- **What this task involves**
Output every line below exactly, please, omitting pictures.

- **Exercise data**
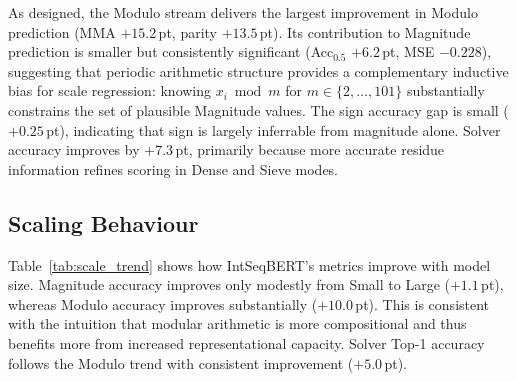 As designed, the Modulo stream delivers the largest improvement in Modulo prediction (MMA
$+15.2$\,pt, parity $+13.5$\,pt). Its contribution to Magnitude prediction is smaller but
consistently significant (Acc$_{0.5}$ $+6.2$\,pt, MSE $-0.228$), suggesting that periodic
arithmetic structure provides a complementary inductive bias for scale regression: knowing
$x_i \bmod m$ for $m \in \{2, \ldots, 101\}$ substantially constrains the set of plausible
Magnitude values. The sign accuracy gap is small ($+0.25$\,pt), indicating that sign is largely
inferrable from magnitude alone. Solver accuracy improves by $+7.3$\,pt, primarily because
more accurate residue information refines scoring in Dense and Sieve modes.

\subsection{Scaling Behaviour}
\label{sec:scaling}

Table~\ref{tab:scale_trend} shows how IntSeqBERT's metrics improve with model size.
Magnitude accuracy improves only modestly from Small to Large ($+1.1$\,pt), whereas Modulo
accuracy improves substantially ($+10.0$\,pt). This is consistent with the intuition that
modular arithmetic is more compositional and thus benefits more from increased representational
capacity. Solver Top-1 accuracy follows the Modulo trend with consistent improvement ($+5.0$\,pt).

- **Written response**
 As designed, the Modulo stream delivers the largest improvement in Modulo prediction (MMA
$+15.2$\,pt, parity $+13.5$\,pt). Its contribution to Magnitude prediction is smaller but
consistently significant (Acc$_{0.5}$ $+6.2$\,pt, MSE $-0.228$), suggesting that periodic
arithmetic structure provides a complementary inductive bias for scale regression: knowing
$x_i \bmod m$ for $m \in \{2, \ldots, 101\}$ substantially constrains the set of plausible
Magnitude values. The sign accuracy gap is small ($+0.25$\,pt), indicating that sign is largely
inferrable from magnitude alone. Solver accuracy improves by $+7.3$\,pt, primarily because
more accurate residue information refines scoring in Dense and Sieve modes.

\subsection{Scaling Behaviour}
\label{sec:scaling}

Table~\ref{tab:scale_trend} shows how IntSeqBERT's metrics improve with model size.
Magnitude accuracy improves only modestly from Small to Large ($+1.1$\,pt), whereas Modulo
accuracy improves substantially ($+10.0$\,pt). This is consistent with the intuition that
modular arithmetic is more compositional and thus benefits more from increased representational
capacity. Solver Top-1 accuracy follows the Modulo trend with consistent improvement ($+5.0$\,pt).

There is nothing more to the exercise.